Among my fellow customers at Mme. G.’s I was always likely to see some friend out of the past. It is a risk to make an engagement for an entire evening with somebody you haven’t seen for years. This is particularly true in France now. The almost embarrassingly pro-American acquaintance of the Liberation may be by now a Communist Party–line hack; the idealistic young Resistance journalist may have become an editorial writer for the reactionary newspaper of a textile magnate. The Vichy apologist you met in Washington in 1941, who called de Gaulle a traitor and the creation of the British Intelligence Service, may now tell you that the general is the best thing ever, while the fellow you knew as a de Gaulle aide in London may now compare him to Sulla destroying the Roman Republic. As for the women, who is to say which of them has resisted the years?
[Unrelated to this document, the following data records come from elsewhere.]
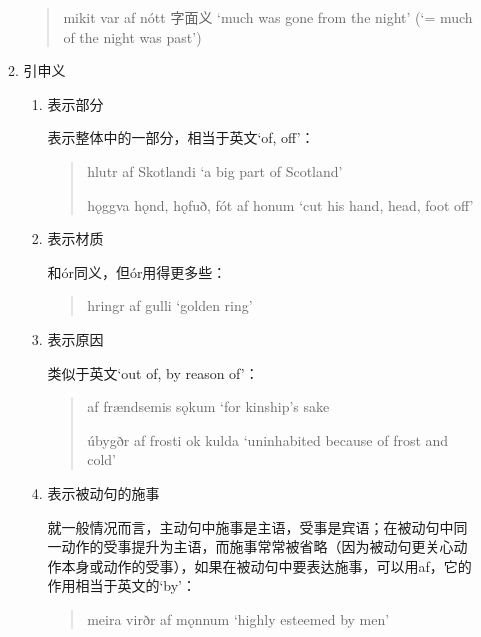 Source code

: \begin{enumerate}[itemindent=1em, label=\textbf{\arabic*}.]
\begin{enumerate}
\begin{quote}
                        mikit var af nótt 字面义 `much was gone from the night' (`= much of the night was past')
                    \end{quote}

              \item 引申义
                    \begin{enumerate}

                        \item 表示部分

                              表示整体中的一部分，相当于英文`of, off'：
                              \begin{quote}
                                  hlutr af Skotlandi `a big part of Scotland'

                                  h\k{o}ggva h\k{o}nd, h\k{o}fuð, fót af honum `cut his hand, head, foot off'
                              \end{quote}

                        \item 表示材质

                              和ór同义，但ór用得更多些：
                              \begin{quote}
                                  hringr af gulli `golden ring'
                              \end{quote}

                        \item 表示原因

                              类似于英文`out of, by reason of'：
                              \begin{quote}
                                  af frændsemis s\k{o}kum `for kinship's sake

                                  úbygðr af frosti ok kulda `uninhabited because of frost and cold'
                              \end{quote}

                        \item 表示被动句的施事

                              就一般情况而言，主动句中施事是主语，受事是宾语；在被动句中同一动作的受事提升为主语，而施事常常被省略（因为被动句更关心动作本身或动作的受事），如果在被动句中要表达施事，可以用af，它的作用相当于英文的`by'：
                              \begin{quote}
                                  meira virðr af m\k{o}nnum `highly esteemed by men'
                              \end{quote}
                    \end{enumerate}
          \end{enumerate}


\end{enumerate}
But in a good restaurant that all have frequented, you are likely to meet any of them again, for good restaurants are not so many nowadays that a Frenchman will permanently desert one—unless, of course, he is broke, and in that case it would depress you to learn of his misfortunes. If you happen to encounter your old friends when they are already established at their tables, you have the opportunity to greet them cordially and to size them up. If you still like them, you can make a further engagement.